About the Researchers
Mazin E. Gilbert, Ph.D., MBA is an Assistant Vice President of Technical Research at AT&T Labs. He is a leading expert in the area of spoken language technology. He has a Ph.D. in Electrical and Electronic Engineering and an MBA for Executive degree from the Wharton Business School. Dr. Gilbert has 25 years of experience in speech and language technologies and applications. His responsibilities include managing research and development in the areas of automatic speech recognition, natural language processing, web and speech mining, and multimodal voice search. His business areas of focus include product strategy and development, entrepreneurship, and corporate finance. He is the recipient of the AT&T Science and Technology Medal Award (2006).

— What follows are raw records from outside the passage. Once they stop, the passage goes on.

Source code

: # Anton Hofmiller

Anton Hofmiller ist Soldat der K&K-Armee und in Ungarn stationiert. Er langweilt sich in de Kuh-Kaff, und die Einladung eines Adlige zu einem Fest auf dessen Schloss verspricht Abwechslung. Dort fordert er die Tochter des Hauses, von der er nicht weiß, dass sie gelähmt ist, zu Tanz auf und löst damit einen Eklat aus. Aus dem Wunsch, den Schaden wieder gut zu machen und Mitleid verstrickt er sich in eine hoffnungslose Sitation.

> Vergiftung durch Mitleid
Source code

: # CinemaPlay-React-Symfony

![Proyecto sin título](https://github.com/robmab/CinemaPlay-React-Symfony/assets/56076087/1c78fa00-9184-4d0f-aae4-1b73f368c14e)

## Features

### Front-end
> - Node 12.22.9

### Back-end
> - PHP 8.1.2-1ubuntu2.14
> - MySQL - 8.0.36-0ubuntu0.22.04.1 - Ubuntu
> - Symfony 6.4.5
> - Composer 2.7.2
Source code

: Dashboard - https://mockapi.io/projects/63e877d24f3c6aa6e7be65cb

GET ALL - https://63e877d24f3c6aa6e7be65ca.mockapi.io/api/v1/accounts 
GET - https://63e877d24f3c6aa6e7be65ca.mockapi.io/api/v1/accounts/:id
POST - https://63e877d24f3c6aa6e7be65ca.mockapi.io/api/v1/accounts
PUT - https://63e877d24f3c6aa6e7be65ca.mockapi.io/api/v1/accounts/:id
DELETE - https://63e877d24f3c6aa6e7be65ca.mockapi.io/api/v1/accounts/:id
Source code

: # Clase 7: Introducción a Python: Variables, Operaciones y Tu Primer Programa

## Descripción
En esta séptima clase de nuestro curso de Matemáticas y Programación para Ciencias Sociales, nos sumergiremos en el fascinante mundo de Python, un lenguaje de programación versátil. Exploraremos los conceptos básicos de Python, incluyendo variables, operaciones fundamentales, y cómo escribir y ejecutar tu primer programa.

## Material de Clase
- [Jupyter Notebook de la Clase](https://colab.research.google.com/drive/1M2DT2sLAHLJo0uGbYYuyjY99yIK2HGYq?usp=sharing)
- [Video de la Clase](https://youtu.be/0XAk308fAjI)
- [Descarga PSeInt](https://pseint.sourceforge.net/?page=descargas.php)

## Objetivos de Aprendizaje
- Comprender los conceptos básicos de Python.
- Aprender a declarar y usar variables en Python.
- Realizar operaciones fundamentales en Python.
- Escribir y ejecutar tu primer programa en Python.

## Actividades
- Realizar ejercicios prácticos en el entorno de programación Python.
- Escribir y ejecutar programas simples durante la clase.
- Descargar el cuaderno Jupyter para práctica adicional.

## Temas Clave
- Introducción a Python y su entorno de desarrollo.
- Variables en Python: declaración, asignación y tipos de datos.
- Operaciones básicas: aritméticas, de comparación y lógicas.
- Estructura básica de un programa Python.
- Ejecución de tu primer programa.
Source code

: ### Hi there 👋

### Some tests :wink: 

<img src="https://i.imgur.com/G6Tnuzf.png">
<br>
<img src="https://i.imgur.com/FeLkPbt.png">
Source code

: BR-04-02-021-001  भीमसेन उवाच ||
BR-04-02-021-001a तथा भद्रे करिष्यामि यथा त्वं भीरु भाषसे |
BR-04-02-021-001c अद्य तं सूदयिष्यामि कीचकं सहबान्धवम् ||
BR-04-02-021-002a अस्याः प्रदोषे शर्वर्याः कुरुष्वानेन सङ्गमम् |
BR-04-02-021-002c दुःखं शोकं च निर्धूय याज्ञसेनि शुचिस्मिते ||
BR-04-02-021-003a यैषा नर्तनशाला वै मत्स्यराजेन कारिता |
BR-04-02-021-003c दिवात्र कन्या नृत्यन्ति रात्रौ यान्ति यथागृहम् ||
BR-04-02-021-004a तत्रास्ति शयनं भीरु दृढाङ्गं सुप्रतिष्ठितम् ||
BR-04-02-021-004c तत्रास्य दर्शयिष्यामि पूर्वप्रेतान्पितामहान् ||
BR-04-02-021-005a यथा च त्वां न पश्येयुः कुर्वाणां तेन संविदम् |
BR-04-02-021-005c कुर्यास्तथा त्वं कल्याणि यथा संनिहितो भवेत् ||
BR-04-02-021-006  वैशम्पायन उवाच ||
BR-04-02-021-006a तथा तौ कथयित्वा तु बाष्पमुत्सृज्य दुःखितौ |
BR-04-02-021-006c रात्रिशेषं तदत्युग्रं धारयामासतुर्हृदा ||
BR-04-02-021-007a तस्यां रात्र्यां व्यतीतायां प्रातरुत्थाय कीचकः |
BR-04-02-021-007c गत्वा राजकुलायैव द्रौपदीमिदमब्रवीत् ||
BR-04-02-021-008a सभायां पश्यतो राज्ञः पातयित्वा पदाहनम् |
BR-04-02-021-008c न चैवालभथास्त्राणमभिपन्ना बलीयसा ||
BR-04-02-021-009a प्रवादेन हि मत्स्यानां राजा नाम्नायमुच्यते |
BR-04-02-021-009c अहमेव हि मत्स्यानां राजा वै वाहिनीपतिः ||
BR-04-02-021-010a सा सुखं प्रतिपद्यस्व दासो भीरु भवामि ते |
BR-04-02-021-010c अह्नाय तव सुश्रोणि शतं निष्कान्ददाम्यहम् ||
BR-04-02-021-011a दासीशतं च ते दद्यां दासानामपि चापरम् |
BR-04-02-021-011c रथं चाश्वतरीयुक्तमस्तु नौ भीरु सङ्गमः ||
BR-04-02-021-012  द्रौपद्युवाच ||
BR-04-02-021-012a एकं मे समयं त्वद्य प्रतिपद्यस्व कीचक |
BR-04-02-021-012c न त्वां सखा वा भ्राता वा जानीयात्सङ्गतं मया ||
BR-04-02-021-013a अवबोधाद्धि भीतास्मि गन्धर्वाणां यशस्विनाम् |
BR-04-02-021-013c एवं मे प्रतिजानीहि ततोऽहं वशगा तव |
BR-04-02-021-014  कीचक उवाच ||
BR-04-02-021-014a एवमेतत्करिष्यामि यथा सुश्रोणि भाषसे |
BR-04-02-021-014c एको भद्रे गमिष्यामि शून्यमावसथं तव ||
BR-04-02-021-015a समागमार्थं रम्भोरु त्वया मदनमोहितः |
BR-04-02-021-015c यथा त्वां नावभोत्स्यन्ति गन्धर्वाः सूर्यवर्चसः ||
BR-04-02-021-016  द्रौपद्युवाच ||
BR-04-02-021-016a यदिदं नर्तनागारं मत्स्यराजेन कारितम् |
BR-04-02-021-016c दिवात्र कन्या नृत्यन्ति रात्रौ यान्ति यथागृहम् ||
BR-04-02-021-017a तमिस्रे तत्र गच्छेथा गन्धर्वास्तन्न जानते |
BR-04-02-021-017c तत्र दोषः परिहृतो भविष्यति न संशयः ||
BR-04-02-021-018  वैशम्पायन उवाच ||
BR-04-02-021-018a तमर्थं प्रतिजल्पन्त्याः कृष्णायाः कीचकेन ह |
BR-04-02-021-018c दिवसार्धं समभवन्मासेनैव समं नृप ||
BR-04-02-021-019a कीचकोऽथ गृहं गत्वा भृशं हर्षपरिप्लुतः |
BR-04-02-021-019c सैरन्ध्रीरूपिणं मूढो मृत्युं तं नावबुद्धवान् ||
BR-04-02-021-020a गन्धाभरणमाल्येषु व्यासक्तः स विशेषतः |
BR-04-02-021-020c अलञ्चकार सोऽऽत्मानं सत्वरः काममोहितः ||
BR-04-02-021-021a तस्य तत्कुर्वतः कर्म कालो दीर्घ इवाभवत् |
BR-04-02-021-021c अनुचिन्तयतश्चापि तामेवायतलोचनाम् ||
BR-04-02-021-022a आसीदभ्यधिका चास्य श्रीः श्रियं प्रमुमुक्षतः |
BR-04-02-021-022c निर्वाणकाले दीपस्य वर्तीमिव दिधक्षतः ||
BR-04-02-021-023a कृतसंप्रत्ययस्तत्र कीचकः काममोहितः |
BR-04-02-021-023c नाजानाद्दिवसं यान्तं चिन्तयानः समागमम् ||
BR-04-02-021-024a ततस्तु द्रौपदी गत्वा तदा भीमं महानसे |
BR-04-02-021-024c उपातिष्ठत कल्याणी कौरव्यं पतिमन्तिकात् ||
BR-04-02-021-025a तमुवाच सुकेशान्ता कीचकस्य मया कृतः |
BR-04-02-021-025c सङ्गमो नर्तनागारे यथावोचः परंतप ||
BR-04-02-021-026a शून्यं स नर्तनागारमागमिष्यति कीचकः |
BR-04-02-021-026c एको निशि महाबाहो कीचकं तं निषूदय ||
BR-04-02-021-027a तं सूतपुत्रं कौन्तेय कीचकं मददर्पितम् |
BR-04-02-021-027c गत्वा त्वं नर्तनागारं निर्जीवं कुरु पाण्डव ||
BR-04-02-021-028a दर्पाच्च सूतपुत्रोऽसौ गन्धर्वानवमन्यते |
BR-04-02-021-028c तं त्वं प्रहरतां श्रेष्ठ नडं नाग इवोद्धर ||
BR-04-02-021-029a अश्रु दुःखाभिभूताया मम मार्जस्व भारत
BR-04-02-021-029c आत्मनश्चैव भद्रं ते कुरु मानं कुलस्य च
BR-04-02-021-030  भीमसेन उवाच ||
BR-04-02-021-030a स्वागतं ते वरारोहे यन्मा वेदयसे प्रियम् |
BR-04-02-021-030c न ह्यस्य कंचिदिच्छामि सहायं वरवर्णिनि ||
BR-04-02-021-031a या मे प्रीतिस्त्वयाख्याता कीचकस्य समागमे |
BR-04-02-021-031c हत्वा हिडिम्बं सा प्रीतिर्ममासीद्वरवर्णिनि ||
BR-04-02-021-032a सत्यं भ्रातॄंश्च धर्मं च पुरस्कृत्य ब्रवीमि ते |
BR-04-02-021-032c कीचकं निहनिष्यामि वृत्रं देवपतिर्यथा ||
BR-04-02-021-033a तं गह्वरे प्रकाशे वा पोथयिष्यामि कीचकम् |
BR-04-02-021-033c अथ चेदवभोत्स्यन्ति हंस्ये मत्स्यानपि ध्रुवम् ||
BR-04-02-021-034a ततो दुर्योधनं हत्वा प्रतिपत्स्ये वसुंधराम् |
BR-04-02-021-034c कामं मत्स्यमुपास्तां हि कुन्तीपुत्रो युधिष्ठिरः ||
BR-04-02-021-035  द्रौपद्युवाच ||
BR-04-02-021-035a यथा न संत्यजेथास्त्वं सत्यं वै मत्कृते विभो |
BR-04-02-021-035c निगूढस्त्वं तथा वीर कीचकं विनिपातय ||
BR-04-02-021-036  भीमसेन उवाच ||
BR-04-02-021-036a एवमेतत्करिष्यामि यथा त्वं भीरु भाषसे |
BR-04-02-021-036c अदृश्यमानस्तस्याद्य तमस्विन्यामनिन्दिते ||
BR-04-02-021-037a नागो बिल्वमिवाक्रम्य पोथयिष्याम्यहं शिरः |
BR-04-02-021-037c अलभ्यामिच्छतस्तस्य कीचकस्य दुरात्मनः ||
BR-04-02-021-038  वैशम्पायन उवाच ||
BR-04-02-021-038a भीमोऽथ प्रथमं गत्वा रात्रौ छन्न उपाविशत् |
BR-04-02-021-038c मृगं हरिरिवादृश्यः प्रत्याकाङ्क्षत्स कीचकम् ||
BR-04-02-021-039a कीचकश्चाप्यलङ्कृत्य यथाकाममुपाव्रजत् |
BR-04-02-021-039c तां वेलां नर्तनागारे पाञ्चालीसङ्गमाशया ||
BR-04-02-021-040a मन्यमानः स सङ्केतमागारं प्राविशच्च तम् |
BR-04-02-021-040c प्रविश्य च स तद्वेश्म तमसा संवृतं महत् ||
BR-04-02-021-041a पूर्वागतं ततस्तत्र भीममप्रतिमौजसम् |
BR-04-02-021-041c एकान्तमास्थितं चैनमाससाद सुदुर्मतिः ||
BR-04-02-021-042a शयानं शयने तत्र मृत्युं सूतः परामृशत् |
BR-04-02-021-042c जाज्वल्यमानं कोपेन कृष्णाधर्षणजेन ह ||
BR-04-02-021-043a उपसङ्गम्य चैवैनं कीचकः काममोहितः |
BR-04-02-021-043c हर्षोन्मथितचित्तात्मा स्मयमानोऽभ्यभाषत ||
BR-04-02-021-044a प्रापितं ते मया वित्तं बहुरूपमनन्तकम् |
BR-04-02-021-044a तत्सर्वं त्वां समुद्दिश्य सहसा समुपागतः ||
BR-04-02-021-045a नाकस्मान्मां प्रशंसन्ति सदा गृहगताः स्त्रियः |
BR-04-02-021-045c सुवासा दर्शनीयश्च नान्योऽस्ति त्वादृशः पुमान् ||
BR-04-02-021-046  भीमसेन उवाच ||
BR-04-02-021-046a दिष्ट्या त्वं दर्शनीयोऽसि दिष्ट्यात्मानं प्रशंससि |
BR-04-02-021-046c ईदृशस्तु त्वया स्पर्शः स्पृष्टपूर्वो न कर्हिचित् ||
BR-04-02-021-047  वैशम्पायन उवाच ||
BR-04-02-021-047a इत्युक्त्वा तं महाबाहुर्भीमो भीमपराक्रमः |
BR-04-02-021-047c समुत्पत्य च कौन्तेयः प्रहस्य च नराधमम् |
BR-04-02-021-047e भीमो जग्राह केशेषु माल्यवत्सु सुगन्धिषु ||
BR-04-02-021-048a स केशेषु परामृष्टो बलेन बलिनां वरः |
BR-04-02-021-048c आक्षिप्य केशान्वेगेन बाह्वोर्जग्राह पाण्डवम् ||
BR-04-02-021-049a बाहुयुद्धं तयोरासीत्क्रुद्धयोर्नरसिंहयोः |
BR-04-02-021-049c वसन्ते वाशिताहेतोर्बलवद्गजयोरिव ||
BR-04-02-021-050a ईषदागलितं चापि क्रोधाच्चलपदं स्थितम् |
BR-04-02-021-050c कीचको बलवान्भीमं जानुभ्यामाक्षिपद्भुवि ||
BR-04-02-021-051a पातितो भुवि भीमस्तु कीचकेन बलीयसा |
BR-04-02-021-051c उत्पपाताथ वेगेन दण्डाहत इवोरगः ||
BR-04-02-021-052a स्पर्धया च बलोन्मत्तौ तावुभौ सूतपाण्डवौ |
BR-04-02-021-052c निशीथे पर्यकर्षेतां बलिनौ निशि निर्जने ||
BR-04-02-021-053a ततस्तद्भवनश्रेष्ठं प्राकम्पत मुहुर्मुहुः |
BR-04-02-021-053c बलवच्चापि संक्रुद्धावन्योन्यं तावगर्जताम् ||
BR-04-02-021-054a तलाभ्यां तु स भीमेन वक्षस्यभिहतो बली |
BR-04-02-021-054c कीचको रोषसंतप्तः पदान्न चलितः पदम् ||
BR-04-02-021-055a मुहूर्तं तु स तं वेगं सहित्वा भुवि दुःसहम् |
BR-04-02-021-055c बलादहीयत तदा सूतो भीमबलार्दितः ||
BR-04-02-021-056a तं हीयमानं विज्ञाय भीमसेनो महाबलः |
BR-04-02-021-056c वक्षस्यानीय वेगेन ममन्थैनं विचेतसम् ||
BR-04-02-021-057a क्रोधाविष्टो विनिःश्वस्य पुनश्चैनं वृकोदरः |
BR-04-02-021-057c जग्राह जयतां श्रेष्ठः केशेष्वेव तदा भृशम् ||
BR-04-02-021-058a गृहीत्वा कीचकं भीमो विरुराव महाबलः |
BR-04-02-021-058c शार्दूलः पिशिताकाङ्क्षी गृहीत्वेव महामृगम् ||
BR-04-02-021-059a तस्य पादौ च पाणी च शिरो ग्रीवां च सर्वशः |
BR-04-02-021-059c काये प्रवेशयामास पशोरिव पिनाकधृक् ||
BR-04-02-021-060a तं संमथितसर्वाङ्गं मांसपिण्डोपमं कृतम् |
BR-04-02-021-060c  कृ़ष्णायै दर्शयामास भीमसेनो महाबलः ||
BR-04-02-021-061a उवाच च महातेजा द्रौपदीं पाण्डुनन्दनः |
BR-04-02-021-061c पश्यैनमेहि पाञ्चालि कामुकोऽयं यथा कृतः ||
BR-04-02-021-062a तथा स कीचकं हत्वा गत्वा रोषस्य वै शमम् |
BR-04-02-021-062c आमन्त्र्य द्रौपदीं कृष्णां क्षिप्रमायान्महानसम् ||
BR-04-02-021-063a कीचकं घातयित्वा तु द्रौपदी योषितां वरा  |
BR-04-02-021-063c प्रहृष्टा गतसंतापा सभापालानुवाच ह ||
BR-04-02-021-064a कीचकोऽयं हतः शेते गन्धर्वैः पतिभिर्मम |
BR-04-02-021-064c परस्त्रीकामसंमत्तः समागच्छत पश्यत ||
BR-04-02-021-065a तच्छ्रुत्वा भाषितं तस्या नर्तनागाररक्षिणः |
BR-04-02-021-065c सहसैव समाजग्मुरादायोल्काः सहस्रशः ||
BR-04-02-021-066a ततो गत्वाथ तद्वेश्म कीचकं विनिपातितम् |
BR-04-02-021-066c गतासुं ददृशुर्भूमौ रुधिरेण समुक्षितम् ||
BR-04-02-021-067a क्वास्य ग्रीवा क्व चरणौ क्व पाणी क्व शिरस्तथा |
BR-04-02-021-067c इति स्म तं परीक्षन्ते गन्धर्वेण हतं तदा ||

Michael Johnston, Ph.D., is a Principal member of technical staff at AT&T Labs. He has over 21 years of experience in speech and language technology and has worked at the forefront of multimodal interface research for 15 years. He is currently responsible for AT&T's research program in advanced multimodal interfaces, holds 14 U.S. patents, has published over 50 technical papers, and currently serves as editor and chair of the W3C EMMA Multimodal standard.